When connected to a 1080p TV via HDMI, the BDP7500 delivers superb picture quality. Detail is meticulously sharp, edges are clean and smooth, plus fine patterns and complex textures are reproduced without significant pixel crawl.
Bruno on Blu-ray looks particularly mesmerising. The deck’s strong colour saturation makes the title character’s procession of outlandish costumes look vibrant and, well, fabulous. The deck’s amazing detail retrieval also displays the movie’s risque scenes a little more graphically than you’d normally hope for…
Next we loaded the Silicon Optix HQV Blu-ray and the Philips proves its worth once again. A close look at the two jaggies tests reveals very slight feathering along the edges of the moving bars in pattern ‘A’ but nothing worth getting worked up about and the processing on pattern ‘B’ is faultless.

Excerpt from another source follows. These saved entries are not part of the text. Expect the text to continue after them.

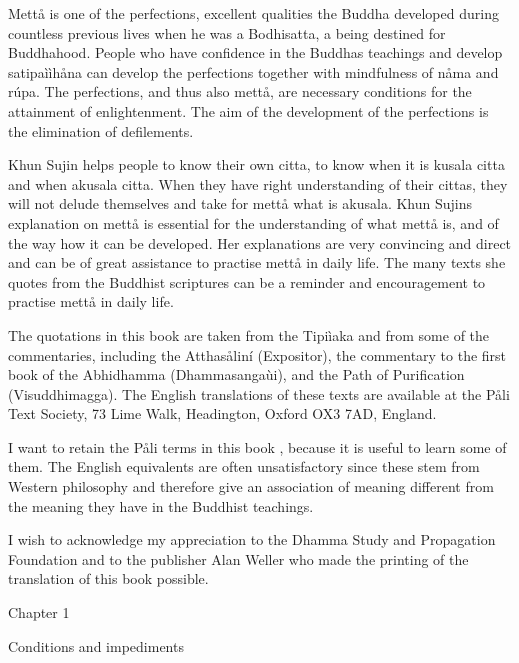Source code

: \documentclass[12pt,twoside]{article}
\begin{document}
Mett{\aa} is one of the
{\textasciigrave}{\textasciigrave}perfections{\textquotesingle}{\textquotesingle},
excellent qualities the Buddha developed during countless previous
lives when he was a Bodhisatta, a being destined for Buddhahood. People
who have confidence in the Buddha{\textquotesingle}s teachings and
develop satipa\`i\`ih{\aa}na can develop the perfections together with
mindfulness of n{\aa}ma and r\'upa. The perfections, and thus also
mett{\aa}, are necessary conditions for the attainment of
enlightenment. The aim of the development of the perfections is the
elimination of defilements. 

Khun Sujin helps people to know their own citta, to know when it is
kusala citta and when akusala citta. When they have right understanding
of their cittas, they will not delude themselves and take for mett{\aa}
what is akusala. Khun Sujin{\textquotesingle}s explanation on mett{\aa}
is essential for the understanding of what mett{\aa} is, and of the way
how it can be developed. Her explanations are very convincing and
direct and can be of great assistance to practise mett{\aa} in daily
life. The many texts she quotes from the Buddhist scriptures can be a
reminder and encouragement to practise mett{\aa} in daily life. 

The quotations in this book are taken from the Tipi\`iaka and from some
of the commentaries, including the Atthas{\aa}lin\'i (Expositor), the
commentary to the first book of the Abhidhamma (Dhammasanga\`ui), and
the Path of Purification (Visuddhimagga). The English translations of
these texts are available at the P{\aa}li Text Society, 73 Lime Walk,
Headington, Oxford OX3 7AD, England. 

I want to retain the P{\aa}li terms in this book , because it is useful
to learn some of them. The English equivalents are often unsatisfactory
since these stem from Western philosophy and therefore give an
association of meaning different from the meaning they have in the
Buddhist teachings. 

I wish to acknowledge my appreciation to the
{\textasciigrave}{\textasciigrave}Dhamma Study and Propagation
Foundation{\textquotesingle}{\textquotesingle} and to the publisher
Alan Weller who made the printing of the translation of this book
possible. 

\clearpage
Chapter 1


\bigskip


\bigskip

Conditions and impediments
\end{document}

Both the Video and Film Resolution Loss test patterns are steady and composed with no strobing or loss of detail, and during the camera pan across Raymond James stadium it renders the rows of tiny seats with pin-sharp clarity and minimal moire noise.
The BDP7500’s DVD upscaling quality is equally impressive, getting a clean bill of health with the Silicon Optix DVD and with The Fellowship of the Ring. In 1080p mode, the frenetic action scenes are delivered without any judder and virtually no artefacts, making this a player that you can rely on no matter what disc you slip in the tray.
Apart from CDs perhaps. Musically the Philips won’t give dedicated CD players anything to worry about, particularly when listening through high-class speakers that expose its slightly thin treble and muddy bass, but we never expected miracles at this price – you can’t have everything, alas.
Much like the BDP7300 and BDP3000, the BDP7500 is a very likeable Blu-ray player with a wonderful operating system, speedy operation and jaw-dropping, distinctive looks that’ll bring a bit of glamour to any AV system. And on the performance front it’s hard to fault, sending gloriously sharp, vivid and nuanced hi-def pictures to your TV.
At this price, that would normally add up to an absolute bargain, but like many Blu-ray players in this price bracket it’s up against a considerable opponent in the LG BD390, whose combination of Wi-Fi, PC streaming and superior media support still makes it seem like a more tempting proposition, particularly given its similar price tag. Even so, take a punt on the Philips and you won’t be disappointed.